TASK BRIEF:
Where the string "between" occurs in a line of the entries below, copy that line.

EXERCISE DATA:
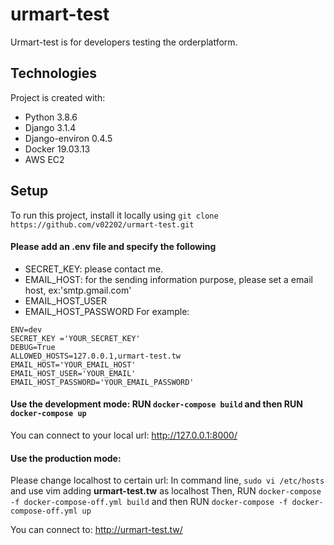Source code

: # urmart-test
Urmart-test is for developers testing the orderplatform. 

## Technologies
Project is created with:
* Python 3.8.6
* Django 3.1.4
* Django-environ 0.4.5
* Docker 19.03.13
* AWS EC2

## Setup
To run this project, install it locally using `git clone https://github.com/v02202/urmart-test.git`

#### Please add an .env file and specify the following
* SECRET_KEY: please contact me. 
* EMAIL_HOST: for the sending information purpose, please set a email host, ex:'smtp.gmail.com'
* EMAIL_HOST_USER
* EMAIL_HOST_PASSWORD
For example:
```
ENV=dev
SECRET_KEY ='YOUR_SECRET_KEY'
DEBUG=True
ALLOWED_HOSTS=127.0.0.1,urmart-test.tw
EMAIL_HOST='YOUR_EMAIL_HOST'
EMAIL_HOST_USER='YOUR_EMAIL'
EMAIL_HOST_PASSWORD='YOUR_EMAIL_PASSWORD'
```
#### Use the development mode: RUN ```docker-compose build``` and then RUN ```docker-compose up```
You can connect to your local url: http://127.0.0.1:8000/

#### Use the production mode: 
Please change localhost to certain url:
In command line,
```sudo vi /etc/hosts```
and use vim adding **urmart-test.tw** as localhost
Then, RUN ```docker-compose -f docker-compose-off.yml build``` and then RUN ```docker-compose -f docker-compose-off.yml up```

You can connect to: http://urmart-test.tw/



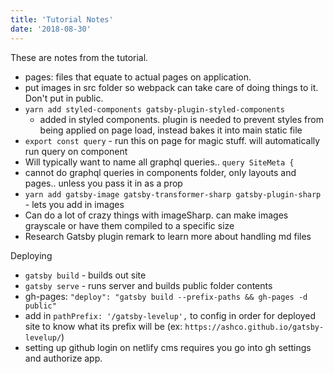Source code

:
 ```yaml
---
title: 'Tutorial Notes'
date: '2018-08-30'
---
```


These are notes from the tutorial.

- pages: files that equate to actual pages on application.
- put images in src folder so webpack can take care of doing things to it. Don't put in public.
- `yarn add styled-components gatsby-plugin-styled-components`
  - added in styled components. plugin is needed to prevent styles from being applied on page load, instead bakes it into main static file
- `export const query` - run this on page for magic stuff. will automatically run query on component
- Will typically want to name all graphql queries.. `query SiteMeta {`
- cannot do graphql queries in components folder, only layouts and pages.. unless you pass it in as a prop
- `yarn add gatsby-image gatsby-transformer-sharp gatsby-plugin-sharp` - lets you add in images
- Can do a lot of crazy things with imageSharp. can make images grayscale or have them compiled to a specific size
- Research Gatsby plugin remark to learn more about handling md files

Deploying

- `gatsby build` - builds out site
- `gatsby serve` - runs server and builds public folder contents
- gh-pages: `"deploy": "gatsby build --prefix-paths && gh-pages -d public"`
- add in `pathPrefix: '/gatsby-levelup',` to config in order for deployed site to know what its prefix will be (ex: `https://ashco.github.io/gatsby-levelup/`)
- setting up github login on netlify cms requires you go into gh settings and authorize app.
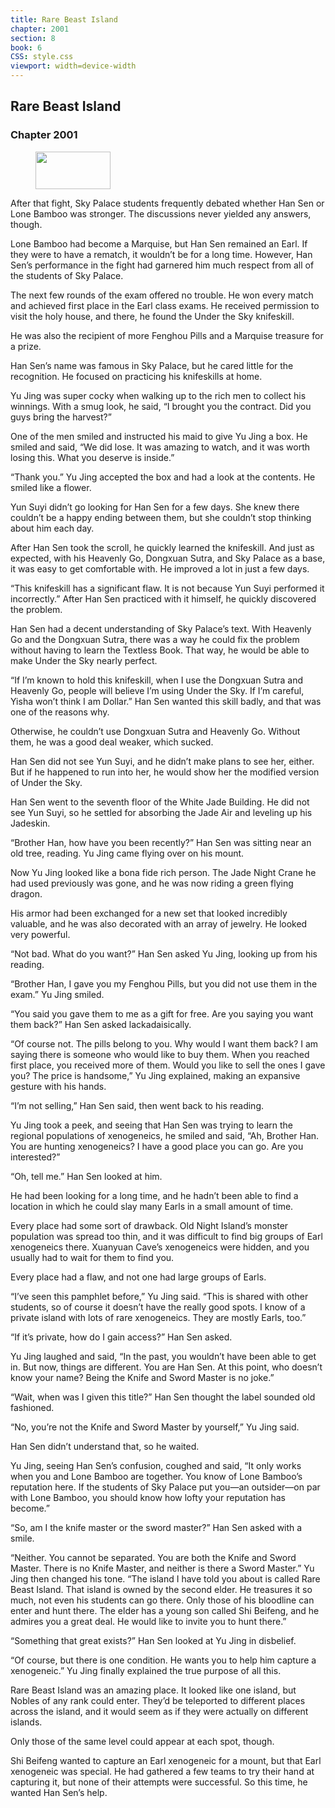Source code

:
 ```yaml
---
title: Rare Beast Island
chapter: 2001
section: 8
book: 6
CSS: style.css
viewport: width=device-width
---
```


## Rare Beast Island

### Chapter 2001

<figure>
	<img src="../Images/gem.gif" alt="" id="gem" width="120" height="60" />
</figure>

After that fight, Sky Palace students frequently debated whether Han Sen or Lone Bamboo was stronger. The discussions never yielded any answers, though.

Lone Bamboo had become a Marquise, but Han Sen remained an Earl. If they were to have a rematch, it wouldn’t be for a long time. However, Han Sen’s performance in the fight had garnered him much respect from all of the students of Sky Palace.

The next few rounds of the exam offered no trouble. He won every match and achieved first place in the Earl class exams. He received permission to visit the holy house, and there, he found the Under the Sky knifeskill.

He was also the recipient of more Fenghou Pills and a Marquise treasure for a prize.

Han Sen’s name was famous in Sky Palace, but he cared little for the recognition. He focused on practicing his knifeskills at home.

Yu Jing was super cocky when walking up to the rich men to collect his winnings. With a smug look, he said, “I brought you the contract. Did you guys bring the harvest?”

One of the men smiled and instructed his maid to give Yu Jing a box. He smiled and said, “We did lose. It was amazing to watch, and it was worth losing this. What you deserve is inside.”

“Thank you.” Yu Jing accepted the box and had a look at the contents. He smiled like a flower.

Yun Suyi didn’t go looking for Han Sen for a few days. She knew there couldn’t be a happy ending between them, but she couldn’t stop thinking about him each day.

After Han Sen took the scroll, he quickly learned the knifeskill. And just as expected, with his Heavenly Go, Dongxuan Sutra, and Sky Palace as a base, it was easy to get comfortable with. He improved a lot in just a few days.

“This knifeskill has a significant flaw. It is not because Yun Suyi performed it incorrectly.” After Han Sen practiced with it himself, he quickly discovered the problem.

Han Sen had a decent understanding of Sky Palace’s text. With Heavenly Go and the Dongxuan Sutra, there was a way he could fix the problem without having to learn the Textless Book. That way, he would be able to make Under the Sky nearly perfect.

“If I’m known to hold this knifeskill, when I use the Dongxuan Sutra and Heavenly Go, people will believe I’m using Under the Sky. If I’m careful, Yisha won’t think I am Dollar.” Han Sen wanted this skill badly, and that was one of the reasons why.

Otherwise, he couldn’t use Dongxuan Sutra and Heavenly Go. Without them, he was a good deal weaker, which sucked.

Han Sen did not see Yun Suyi, and he didn’t make plans to see her, either. But if he happened to run into her, he would show her the modified version of Under the Sky.

Han Sen went to the seventh floor of the White Jade Building. He did not see Yun Suyi, so he settled for absorbing the Jade Air and leveling up his Jadeskin.

“Brother Han, how have you been recently?” Han Sen was sitting near an old tree, reading. Yu Jing came flying over on his mount.

Now Yu Jing looked like a bona fide rich person. The Jade Night Crane he had used previously was gone, and he was now riding a green flying dragon.

His armor had been exchanged for a new set that looked incredibly valuable, and he was also decorated with an array of jewelry. He looked very powerful.

“Not bad. What do you want?” Han Sen asked Yu Jing, looking up from his reading.

“Brother Han, I gave you my Fenghou Pills, but you did not use them in the exam.” Yu Jing smiled.

“You said you gave them to me as a gift for free. Are you saying you want them back?” Han Sen asked lackadaisically.

“Of course not. The pills belong to you. Why would I want them back? I am saying there is someone who would like to buy them. When you reached first place, you received more of them. Would you like to sell the ones I gave you? The price is handsome,” Yu Jing explained, making an expansive gesture with his hands.

“I’m not selling,” Han Sen said, then went back to his reading.

Yu Jing took a peek, and seeing that Han Sen was trying to learn the regional populations of xenogeneics, he smiled and said, “Ah, Brother Han. You are hunting xenogeneics? I have a good place you can go. Are you interested?”

“Oh, tell me.” Han Sen looked at him.

He had been looking for a long time, and he hadn’t been able to find a location in which he could slay many Earls in a small amount of time.

Every place had some sort of drawback. Old Night Island’s monster population was spread too thin, and it was difficult to find big groups of Earl xenogeneics there. Xuanyuan Cave’s xenogeneics were hidden, and you usually had to wait for them to find you.

Every place had a flaw, and not one had large groups of Earls.

“I’ve seen this pamphlet before,” Yu Jing said. “This is shared with other students, so of course it doesn’t have the really good spots. I know of a private island with lots of rare xenogeneics. They are mostly Earls, too.”

“If it’s private, how do I gain access?” Han Sen asked.

Yu Jing laughed and said, “In the past, you wouldn’t have been able to get in. But now, things are different. You are Han Sen. At this point, who doesn’t know your name? Being the Knife and Sword Master is no joke.”

“Wait, when was I given this title?” Han Sen thought the label sounded old fashioned.

“No, you’re not the Knife and Sword Master by yourself,” Yu Jing said.

Han Sen didn’t understand that, so he waited.

Yu Jing, seeing Han Sen’s confusion, coughed and said, “It only works when you and Lone Bamboo are together. You know of Lone Bamboo’s reputation here. If the students of Sky Palace put you—an outsider—on par with Lone Bamboo, you should know how lofty your reputation has become.”

“So, am I the knife master or the sword master?” Han Sen asked with a smile.

“Neither. You cannot be separated. You are both the Knife and Sword Master. There is no Knife Master, and neither is there a Sword Master.” Yu Jing then changed his tone. “The island I have told you about is called Rare Beast Island. That island is owned by the second elder. He treasures it so much, not even his students can go there. Only those of his bloodline can enter and hunt there. The elder has a young son called Shi Beifeng, and he admires you a great deal. He would like to invite you to hunt there.”

“Something that great exists?” Han Sen looked at Yu Jing in disbelief.

“Of course, but there is one condition. He wants you to help him capture a xenogeneic.” Yu Jing finally explained the true purpose of all this.

Rare Beast Island was an amazing place. It looked like one island, but Nobles of any rank could enter. They’d be teleported to different places across the island, and it would seem as if they were actually on different islands.

Only those of the same level could appear at each spot, though.

Shi Beifeng wanted to capture an Earl xenogeneic for a mount, but that Earl xenogeneic was special. He had gathered a few teams to try their hand at capturing it, but none of their attempts were successful. So this time, he wanted Han Sen’s help.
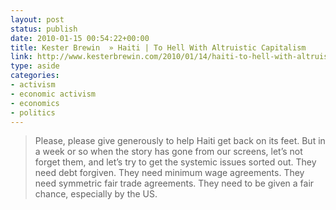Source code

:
 ```yaml
---
layout: post
status: publish
date: 2010-01-15 00:54:22+00:00
title: Kester Brewin  » Haiti | To Hell With Altruistic Capitalism
link: http://www.kesterbrewin.com/2010/01/14/haiti-to-hell-with-altruistic-capitalism/
type: aside
categories:
- activism
- economic activism
- economics
- politics
---
```


> Please, please give generously to help Haiti get back on its feet. But in a week or so when the story has gone from our screens, let’s not forget them, and let’s try to get the systemic issues sorted out. They need debt forgiven. They need minimum wage agreements. They need symmetric fair trade agreements. They need to be given a fair chance, especially by the US.

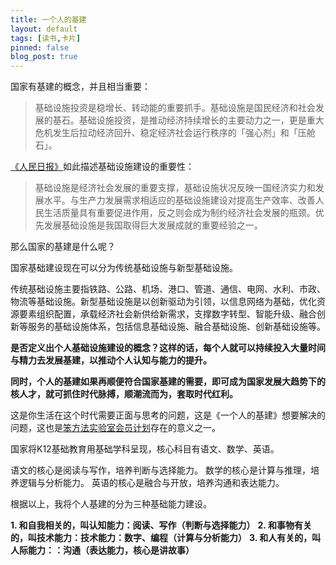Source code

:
 ```yaml
---
title: 一个人的基建
layout: default
tags: [读书,卡片]
pinned: false
blog_post: true
---
```



国家有基建的概念，并且相当重要：

> 基础设施投资是稳增长、转动能的重要抓手。基础设施是国民经济和社会发展的基石。基础设施投资，是推动经济持续增长的主要动力之一，更是重大危机发生后拉动经济回升、稳定经济社会运行秩序的「强心剂」和「压舱石」。


[《人民日报》](http://theory.people.com.cn/n1/2020/0408/c40531-31665000.html)如此描述基础设施建设的重要性：

> 基础设施是经济社会发展的重要支撑，基础设施状况反映一国经济实力和发展水平。与生产力发展需求相适应的基础设施建设对提高生产效率、改善人民生活质量具有重要促进作用，反之则会成为制约经济社会发展的瓶颈。优先发展基础设施是我国取得巨大发展成就的重要经验之一。


那么国家的基建是什么呢？

国家基础建设现在可以分为传统基础设施与新型基础设施。

传统基础设施主要指铁路、公路、机场、港口、管道、通信、电网、水利、市政、物流等基础设施。新型基础设施是以创新驱动为引领，以信息网络为基础，优化资源要素组织配置，承载经济社会新供给新需求，支撑数字转型、智能升级、融合创新等服务的基础设施体系，包括信息基础设施、融合基础设施、创新基础设施等。

**是否定义出个人基础设施建设的概念？这样的话，每个人就可以持续投入大量时间与精力去发展基建，以推动个人认知与能力的提升。**

**同时，个人的基建如果再顺便符合国家基建的需要，即可成为国家发展大趋势下的核人才，就可抓住时代脉搏，顺潮流而为，套取时代红利。**

这是你生活在这个时代需要正面与思考的问题，这是《一个人的基建》想要解决的问题，这也是[笨方法实验室会员计划](https://appmcfwb1wy8464.h5.xiaoeknow.com/v1/goods/goods_detail/p_6112468de4b0cce271bc2358?entry=2&entry_type=2001&share_type=5&share_user_id=u_59104d129a42a_QNv3fDxu&type=3)存在的意义之一。

国家将K12基础教育用基础学科呈现，核心科目有语文、数学、英语。

语文的核心是阅读与写作，培养判断与选择能力。
数学的核心是计算与推理，培养逻辑与分析能力。
英语的核心是融合与开放，培养沟通和表达能力。

根据以上，我将个人基建的分为三种基础能力建设。

**1. 和自我相关的，叫认知能⼒：阅读、写作（判断与选择能力）**
**2. 和事物有关的，叫技术能⼒：技术能力：数字、编程（计算与分析能力）**
**3. 和⼈有关的，叫⼈际能⼒：：沟通（表达能力，核心是讲故事）**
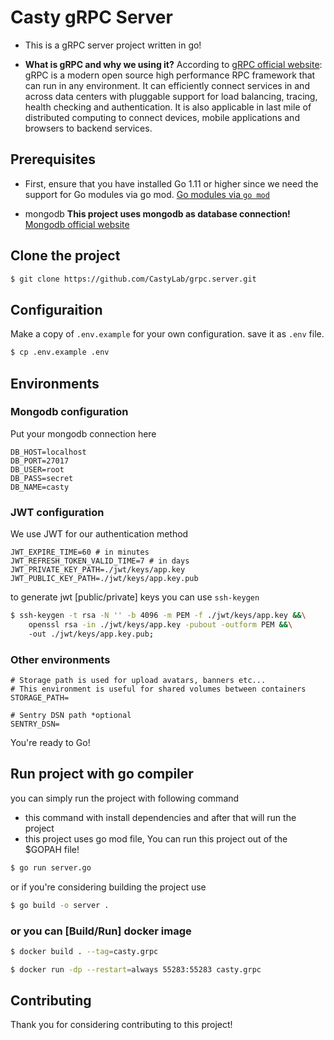 # Casty gRPC Server
* This is a gRPC server project written in go!

* **What is gRPC and why we using it?** According to [gRPC official website](https://grpc.io/): <br/> gRPC is a modern open source high performance RPC framework that can run in any environment. It can efficiently connect services in and across data centers with pluggable support for load balancing, tracing, health checking and authentication. It is also applicable in last mile of distributed computing to connect devices, mobile applications and browsers to backend services.

## Prerequisites

* First, ensure that you have installed Go 1.11 or higher since we need the support for Go modules via go mod. [Go modules via `go mod`](https://github.com/golang/go/wiki/Modules)

* mongodb **This project uses mongodb as database connection!**  [Mongodb official website](https://www.mongodb.com/)

## Clone the project
```bash
$ git clone https://github.com/CastyLab/grpc.server.git
```

## Configuraition
Make a copy of `.env.example` for your own configuration. save it as `.env` file.
```bash
$ cp .env.example .env
```

## Environments
### Mongodb configuration
Put your mongodb connection here
```env
DB_HOST=localhost
DB_PORT=27017
DB_USER=root
DB_PASS=secret
DB_NAME=casty
```

### JWT configuration
We use JWT for our authentication method
```env
JWT_EXPIRE_TIME=60 # in minutes
JWT_REFRESH_TOKEN_VALID_TIME=7 # in days
JWT_PRIVATE_KEY_PATH=./jwt/keys/app.key
JWT_PUBLIC_KEY_PATH=./jwt/keys/app.key.pub
```

to generate jwt [public/private] keys you can use `ssh-keygen`
```bash
$ ssh-keygen -t rsa -N '' -b 4096 -m PEM -f ./jwt/keys/app.key &&\
    openssl rsa -in ./jwt/keys/app.key -pubout -outform PEM &&\
    -out ./jwt/keys/app.key.pub;
``` 

### Other environments
```env
# Storage path is used for upload avatars, banners etc...
# This environment is useful for shared volumes between containers
STORAGE_PATH=

# Sentry DSN path *optional
SENTRY_DSN=
```

You're ready to Go!

## Run project with go compiler
you can simply run the project with following command
* this command with install dependencies and after that will run the project
* this project uses go mod file, You can run this project out of the $GOPAH file!
```bash
$ go run server.go
```

or if you're considering building the project use
```bash
$ go build -o server .
```

### or you can [Build/Run] docker image
```bash
$ docker build . --tag=casty.grpc

$ docker run -dp --restart=always 55283:55283 casty.grpc
```

## Contributing
Thank you for considering contributing to this project!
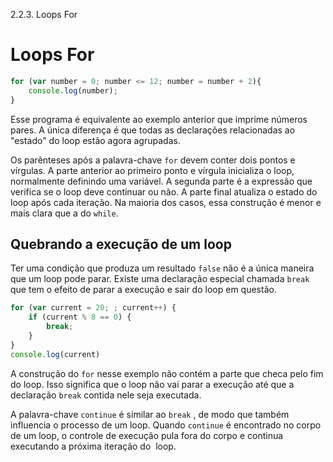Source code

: 2.2.3. Loops For

# Loops For

```js
for (var number = 0; number <= 12; number = number + 2){
    console.log(number);
}
```

Esse programa é equivalente ao exemplo anterior que imprime números pares. A única diferença é que todas as declarações relacionadas ao "estado" do loop estão agora agrupadas.

Os parênteses após a palavra-chave `for` devem conter dois pontos e vírgulas. A parte anterior ao primeiro ponto e vírgula inicializa o loop, normalmente definindo uma variável. A segunda parte é a expressão que verifica se o loop deve continuar ou não. A parte final atualiza o estado do loop após cada iteração. Na maioria dos casos, essa construção é menor e mais clara que a do `while`.

## Quebrando a execução de um loop

Ter uma condição que produza um resultado `false` não é a única maneira que um loop pode parar. Existe uma declaração especial chamada `break` que tem o efeito de parar a execução e sair do loop em questão.

```js
for (var current = 20; ; current++) {
    if (current % 8 == 0) {
        break;
    }
}
console.log(current)
```

A construção do `for` nesse exemplo não contém a parte que checa pelo fim do loop. Isso significa que o loop não vai parar a execução até que a declaração `break` contida nele seja executada.

A palavra-chave `continue` é similar ao `break` , de modo que também influencia o processo de um loop. Quando `continue` é encontrado no corpo de um loop, o controle de execução pula fora do corpo e continua executando a próxima iteração do  loop.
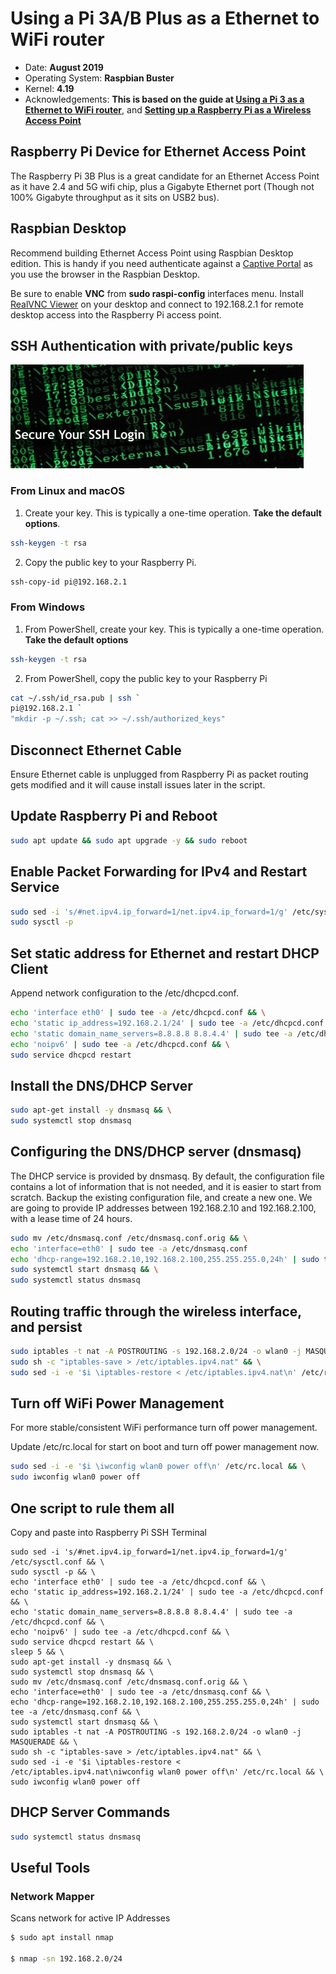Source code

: # Using a Pi 3A/B Plus as a Ethernet to WiFi router

* Date: **August 2019**
* Operating System: **Raspbian Buster**
* Kernel: **4.19**
* Acknowledgements: **This is based on the guide at [Using a Pi 3 as a Ethernet to WiFi router](https://medium.com/linagora-engineering/using-a-pi-3-as-a-ethernet-to-wifi-router-2418f0044819)**, and **[Setting up a Raspberry Pi as a Wireless Access Point](https://www.raspberrypi.org/documentation/configuration/wireless/access-point.md)**

## Raspberry Pi Device for Ethernet Access Point

The Raspberry Pi 3B Plus is a great candidate for an Ethernet Access Point as it have 2.4 and 5G wifi chip, plus a Gigabyte Ethernet port (Though not 100% Gigabyte throughput as it sits on USB2 bus).

## Raspbian Desktop

Recommend building Ethernet Access Point using Raspbian Desktop edition. This is handy if you need authenticate against a [Captive Portal](https://en.wikipedia.org/wiki/Captive_portal) as you use the browser in the Raspbian Desktop.

Be sure to enable **VNC** from **sudo raspi-config** interfaces menu. Install [RealVNC Viewer](https://www.realvnc.com/en/connect/download/viewer/) on your desktop and connect to 192.168.2.1 for remote desktop access into the Raspberry Pi access point.

## SSH Authentication with private/public keys

![ssh login](resources/ssh-login.jpg)

### From Linux and macOS

1. Create your key. This is typically a one-time operation. **Take the default options**.

```bash
ssh-keygen -t rsa
```

2. Copy the public key to your Raspberry Pi.

```bash
ssh-copy-id pi@192.168.2.1
```

### From Windows

1. From PowerShell, create your key. This is typically a one-time operation. **Take the default options**

```bash
ssh-keygen -t rsa
```

2. From PowerShell, copy the public key to your Raspberry Pi

```bash
cat ~/.ssh/id_rsa.pub | ssh `
pi@192.168.2.1 `
"mkdir -p ~/.ssh; cat >> ~/.ssh/authorized_keys"
```

## Disconnect Ethernet Cable

Ensure Ethernet cable is unplugged from Raspberry Pi as packet routing gets modified and it will cause install issues later in the script.

## Update Raspberry Pi and Reboot

```bash
sudo apt update && sudo apt upgrade -y && sudo reboot
```

## Enable Packet Forwarding for IPv4 and Restart Service

```bash
sudo sed -i 's/#net.ipv4.ip_forward=1/net.ipv4.ip_forward=1/g' /etc/sysctl.conf && \
sudo sysctl -p
```

## Set static address for Ethernet and restart DHCP Client

Append network configuration to the /etc/dhcpcd.conf.

```bash
echo 'interface eth0' | sudo tee -a /etc/dhcpcd.conf && \
echo 'static ip_address=192.168.2.1/24' | sudo tee -a /etc/dhcpcd.conf && \
echo 'static domain_name_servers=8.8.8.8 8.8.4.4' | sudo tee -a /etc/dhcpcd.conf && \
echo 'noipv6' | sudo tee -a /etc/dhcpcd.conf && \
sudo service dhcpcd restart
```

## Install the DNS/DHCP Server

```bash
sudo apt-get install -y dnsmasq && \
sudo systemctl stop dnsmasq
```

## Configuring the DNS/DHCP server (dnsmasq)

The DHCP service is provided by dnsmasq. By default, the configuration file contains a lot of information that is not needed, and it is easier to start from scratch. Backup the existing configuration file, and create a new one. We are going to provide IP addresses between 192.168.2.10 and 192.168.2.100, with a lease time of 24 hours.

```bash
sudo mv /etc/dnsmasq.conf /etc/dnsmasq.conf.orig && \
echo 'interface=eth0' | sudo tee -a /etc/dnsmasq.conf
echo 'dhcp-range=192.168.2.10,192.168.2.100,255.255.255.0,24h' | sudo tee -a /etc/dnsmasq.conf && \
sudo systemctl start dnsmasq && \
sudo systemctl status dnsmasq
```

## Routing traffic through the wireless interface, and persist

```bash
sudo iptables -t nat -A POSTROUTING -s 192.168.2.0/24 -o wlan0 -j MASQUERADE && \
sudo sh -c "iptables-save > /etc/iptables.ipv4.nat" && \
sudo sed -i -e '$i \iptables-restore < /etc/iptables.ipv4.nat\n' /etc/rc.local
```

## Turn off WiFi Power Management

For more stable/consistent WiFi performance turn off power management.

Update /etc/rc.local for start on boot and turn off power management now.

```bash
sudo sed -i -e '$i \iwconfig wlan0 power off\n' /etc/rc.local && \
sudo iwconfig wlan0 power off
```

## One script to rule them all

Copy and paste into Raspberry Pi SSH Terminal

```
sudo sed -i 's/#net.ipv4.ip_forward=1/net.ipv4.ip_forward=1/g' /etc/sysctl.conf && \
sudo sysctl -p && \
echo 'interface eth0' | sudo tee -a /etc/dhcpcd.conf && \
echo 'static ip_address=192.168.2.1/24' | sudo tee -a /etc/dhcpcd.conf && \
echo 'static domain_name_servers=8.8.8.8 8.8.4.4' | sudo tee -a /etc/dhcpcd.conf && \
echo 'noipv6' | sudo tee -a /etc/dhcpcd.conf && \
sudo service dhcpcd restart && \
sleep 5 && \
sudo apt-get install -y dnsmasq && \
sudo systemctl stop dnsmasq && \
sudo mv /etc/dnsmasq.conf /etc/dnsmasq.conf.orig && \
echo 'interface=eth0' | sudo tee -a /etc/dnsmasq.conf && \
echo 'dhcp-range=192.168.2.10,192.168.2.100,255.255.255.0,24h' | sudo tee -a /etc/dnsmasq.conf && \
sudo systemctl start dnsmasq && \
sudo iptables -t nat -A POSTROUTING -s 192.168.2.0/24 -o wlan0 -j MASQUERADE && \
sudo sh -c "iptables-save > /etc/iptables.ipv4.nat" && \
sudo sed -i -e '$i \iptables-restore < /etc/iptables.ipv4.nat\niwconfig wlan0 power off\n' /etc/rc.local && \
sudo iwconfig wlan0 power off
```

## DHCP Server  Commands

```bash
sudo systemctl status dnsmasq
```

## Useful Tools

### Network Mapper

Scans network for active IP Addresses

```bash
$ sudo apt install nmap

$ nmap -sn 192.168.2.0/24
```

EXERCISE SOLUTION:
Yun Suyi didn’t go looking for Han Sen for a few days. She knew there couldn’t be a happy ending between them, but she couldn’t stop thinking about him each day.
# This environment is useful for shared volumes between containers
The DHCP service is provided by dnsmasq. By default, the configuration file contains a lot of information that is not needed, and it is easier to start from scratch. Backup the existing configuration file, and create a new one. We are going to provide IP addresses between 192.168.2.10 and 192.168.2.100, with a lease time of 24 hours.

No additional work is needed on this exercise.